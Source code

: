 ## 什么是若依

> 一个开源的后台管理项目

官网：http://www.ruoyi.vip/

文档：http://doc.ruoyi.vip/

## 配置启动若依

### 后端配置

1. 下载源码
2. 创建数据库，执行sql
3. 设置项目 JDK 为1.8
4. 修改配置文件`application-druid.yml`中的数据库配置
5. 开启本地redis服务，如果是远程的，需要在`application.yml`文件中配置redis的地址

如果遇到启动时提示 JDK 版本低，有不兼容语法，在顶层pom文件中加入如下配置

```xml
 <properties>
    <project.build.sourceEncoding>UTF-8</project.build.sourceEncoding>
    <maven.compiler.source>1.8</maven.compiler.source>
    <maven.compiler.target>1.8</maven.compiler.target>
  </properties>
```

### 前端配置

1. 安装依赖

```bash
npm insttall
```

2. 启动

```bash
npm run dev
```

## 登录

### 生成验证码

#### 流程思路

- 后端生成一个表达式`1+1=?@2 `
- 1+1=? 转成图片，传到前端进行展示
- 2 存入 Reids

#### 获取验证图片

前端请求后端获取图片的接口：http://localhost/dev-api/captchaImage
____________________
● **Problem**: Print exactly the stretch of lines beginning with the one that holds "3. 设置项目 JDK 为1.8" and ending at the last line above.

● **Solution below**:
3. 设置项目 JDK 为1.8
4. 修改配置文件`application-druid.yml`中的数据库配置
5. 开启本地redis服务，如果是远程的，需要在`application.yml`文件中配置redis的地址

如果遇到启动时提示 JDK 版本低，有不兼容语法，在顶层pom文件中加入如下配置

```xml
 <properties>
    <project.build.sourceEncoding>UTF-8</project.build.sourceEncoding>
    <maven.compiler.source>1.8</maven.compiler.source>
    <maven.compiler.target>1.8</maven.compiler.target>
  </properties>
```

### 前端配置

1. 安装依赖

```bash
npm insttall
```

2. 启动

```bash
npm run dev
```

## 登录

### 生成验证码

#### 流程思路

- 后端生成一个表达式`1+1=?@2 `
- 1+1=? 转成图片，传到前端进行展示
- 2 存入 Reids

#### 获取验证图片

前端请求后端获取图片的接口：http://localhost/dev-api/captchaImage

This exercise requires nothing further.